▶ _Recorded information_
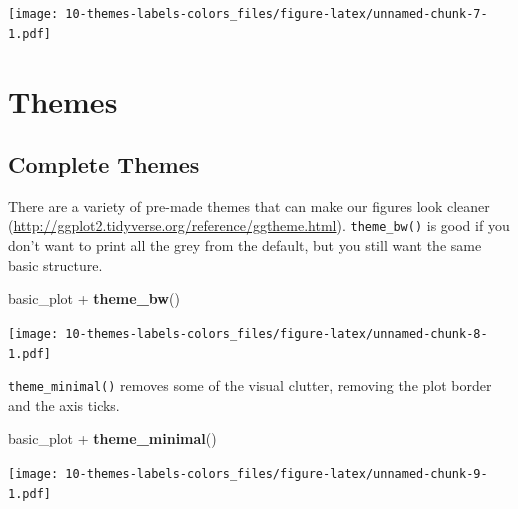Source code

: \documentclass[]{book}
\newenvironment{Shaded}{\begin{snugshade}}{\end{snugshade}}
\newcommand{\KeywordTok}[1]{\textcolor[rgb]{0.13,0.29,0.53}{\textbf{{#1}}}}
\newcommand{\DataTypeTok}[1]{\textcolor[rgb]{0.13,0.29,0.53}{{#1}}}
\newcommand{\StringTok}[1]{\textcolor[rgb]{0.31,0.60,0.02}{{#1}}}
\newcommand{\NormalTok}[1]{{#1}}
\theoremstyle{definition}
\theoremstyle{definition}
\theoremstyle{remark}
\begin{document}
\begin{Shaded}
\end{Shaded}

\texttt{[image: 10-themes-labels-colors\_files/figure-latex/unnamed-chunk-7-1.pdf]}

\section{Themes}\label{themes}

\subsection{Complete Themes}\label{complete-themes}

There are a variety of pre-made themes that can make our figures look
cleaner (\url{http://ggplot2.tidyverse.org/reference/ggtheme.html}).
\texttt{theme\_bw()} is good if you don't want to print all the grey
from the default, but you still want the same basic structure.

\begin{Shaded}
\begin{Highlighting}[]
\NormalTok{basic_plot +}\StringTok{ }\KeywordTok{theme_bw}\NormalTok{()}
\end{Highlighting}
\end{Shaded}

\texttt{[image: 10-themes-labels-colors\_files/figure-latex/unnamed-chunk-8-1.pdf]}

\texttt{theme\_minimal()} removes some of the visual clutter, removing
the plot border and the axis ticks.

\begin{Shaded}
\begin{Highlighting}[]
\NormalTok{basic_plot +}\StringTok{ }\KeywordTok{theme_minimal}\NormalTok{()}
\end{Highlighting}
\end{Shaded}

\texttt{[image: 10-themes-labels-colors\_files/figure-latex/unnamed-chunk-9-1.pdf]}
\end{document}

▶ _Directions for this task_
Look through the records and copy down every line that holds "KeywordTok".

▶ _Response to this task_
\newcommand{\KeywordTok}[1]{\textcolor[rgb]{0.13,0.29,0.53}{\textbf{{#1}}}}
\NormalTok{basic_plot +}\StringTok{ }\KeywordTok{theme_bw}\NormalTok{()}
\NormalTok{basic_plot +}\StringTok{ }\KeywordTok{theme_minimal}\NormalTok{()}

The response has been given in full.